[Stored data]

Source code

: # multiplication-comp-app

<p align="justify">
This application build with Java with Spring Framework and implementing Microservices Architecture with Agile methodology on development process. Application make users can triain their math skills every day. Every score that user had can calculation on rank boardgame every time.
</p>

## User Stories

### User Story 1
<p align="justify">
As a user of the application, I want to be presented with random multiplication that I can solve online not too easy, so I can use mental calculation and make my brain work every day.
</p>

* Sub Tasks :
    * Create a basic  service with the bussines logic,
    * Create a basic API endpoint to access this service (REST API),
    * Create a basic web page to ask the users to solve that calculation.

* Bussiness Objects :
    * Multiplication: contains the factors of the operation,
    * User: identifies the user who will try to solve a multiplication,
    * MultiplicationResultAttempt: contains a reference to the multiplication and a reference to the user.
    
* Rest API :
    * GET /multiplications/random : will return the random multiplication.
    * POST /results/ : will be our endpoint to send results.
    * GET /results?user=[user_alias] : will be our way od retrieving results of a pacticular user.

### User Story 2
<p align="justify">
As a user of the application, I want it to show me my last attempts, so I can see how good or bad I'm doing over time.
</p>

Task requirements
From the records, copy every line that has the string "make" in it.

Response to the exercise
This application build with Java with Spring Framework and implementing Microservices Architecture with Agile methodology on development process. Application make users can triain their math skills every day. Every score that user had can calculation on rank boardgame every time.
As a user of the application, I want to be presented with random multiplication that I can solve online not too easy, so I can use mental calculation and make my brain work every day.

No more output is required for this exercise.